Tell me about collaborating with David Foster, who I personally think has written one of the cachiest scores in recent memory. 

I mean, David Foster has produced for just the most incredible people, one of whom is Michael Bublé. Bublé was one of the artists that I listened to from young because he was emulating and paying homage to those crooners of the 30s and 40s, whom I love so much. So then stepping into a room with David and singing this sort of music, which feels so jazz and big band inspired, is incredible. And then we were in Chicago. When we were in Chicago, we added a song for Dwayne, She Knocks Me Out. And so David wrote this song over the weekend and came in and said, here I've written you your Bublé song, which is insane. You would have told a little boy from Bathurst County, Australia, that he'd be working with David Foster and he'd get his own Michael Bublé song. It's pretty incredible. 

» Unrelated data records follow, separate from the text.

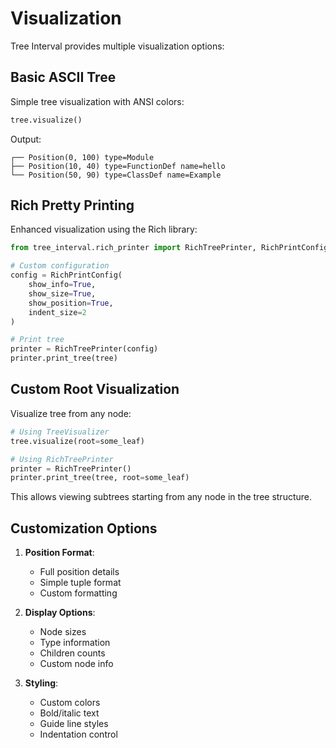 
# Visualization

Tree Interval provides multiple visualization options:

## Basic ASCII Tree

Simple tree visualization with ANSI colors:

```python
tree.visualize()
```

Output:
```
┌── Position(0, 100) type=Module
├── Position(10, 40) type=FunctionDef name=hello
└── Position(50, 90) type=ClassDef name=Example
```

## Rich Pretty Printing

Enhanced visualization using the Rich library:

```python
from tree_interval.rich_printer import RichTreePrinter, RichPrintConfig

# Custom configuration
config = RichPrintConfig(
    show_info=True,
    show_size=True,
    show_position=True,
    indent_size=2
)

# Print tree
printer = RichTreePrinter(config)
printer.print_tree(tree)
```
## Custom Root Visualization

Visualize tree from any node:

```python
# Using TreeVisualizer
tree.visualize(root=some_leaf)

# Using RichTreePrinter
printer = RichTreePrinter()
printer.print_tree(tree, root=some_leaf)
```

This allows viewing subtrees starting from any node in the tree structure.

## Customization Options

1. **Position Format**:
   - Full position details
   - Simple tuple format
   - Custom formatting

2. **Display Options**:
   - Node sizes
   - Type information  
   - Children counts
   - Custom node info

3. **Styling**:
   - Custom colors
   - Bold/italic text
   - Guide line styles
   - Indentation control

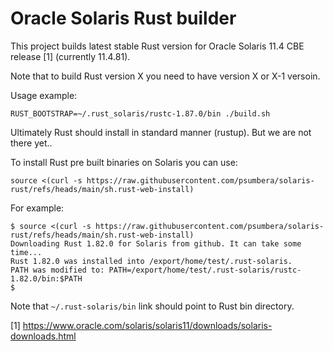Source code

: # Oracle Solaris Rust builder

This project builds latest stable Rust version for Oracle Solaris 11.4 CBE release [1] (currently 11.4.81).

Note that to build Rust version X you need to have version X or X-1 versoin.

Usage example:

```
RUST_BOOTSTRAP=~/.rust_solaris/rustc-1.87.0/bin ./build.sh
```

Ultimately Rust should install in standard manner (rustup). But we are not there yet..

To install Rust pre built binaries on Solaris you can use:
```
source <(curl -s https://raw.githubusercontent.com/psumbera/solaris-rust/refs/heads/main/sh.rust-web-install)
```
For example:
```
$ source <(curl -s https://raw.githubusercontent.com/psumbera/solaris-rust/refs/heads/main/sh.rust-web-install)
Downloading Rust 1.82.0 for Solaris from github. It can take some time...
Rust 1.82.0 was installed into /export/home/test/.rust-solaris.
PATH was modified to: PATH=/export/home/test/.rust-solaris/rustc-1.82.0/bin:$PATH
$
```

Note that `~/.rust-solaris/bin` link should point to Rust bin directory.

[1] https://www.oracle.com/solaris/solaris11/downloads/solaris-downloads.html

When you think about that you are starring in a big Broadway musical and on the press tour Jerry Mitchell is out there comparing you to Fred Astaire and Gene Kelly, wow does that sit with you as an actor? Obviously it's high praise and extremely well-deserved, but how does it feel?

I have a lot of beautiful friends around me who keep reminding me of that fact—they'll text me or when I speak to them, they're like, “Ainsley, you're doing the thing that we all aim for in one way or another, you're originating the role and you're going it so beautifully and he's comparing you to Gene Kelly, like what the hell?” So it's in those moments, I think, that sometimes it takes somebody else to go, “Hey, just take a breath and realize,” because you can get caught up in it. You get caught in the process, you put a lot of pressure and stress on yourself and you can sometimes lose sight of the fun and the pinch me moment of it. But in those moments where I do reflect, it feels... it feels really... you know, I've danced and sung and worked in this way since I was very, very young. Since I was three years old, I had tap shoes on my feet and I've idolized those sorts of figures all through my childhood and through my professional career. So to have somebody like Jerry turn around and make that comparison, it sort of doesn't feel real sometimes.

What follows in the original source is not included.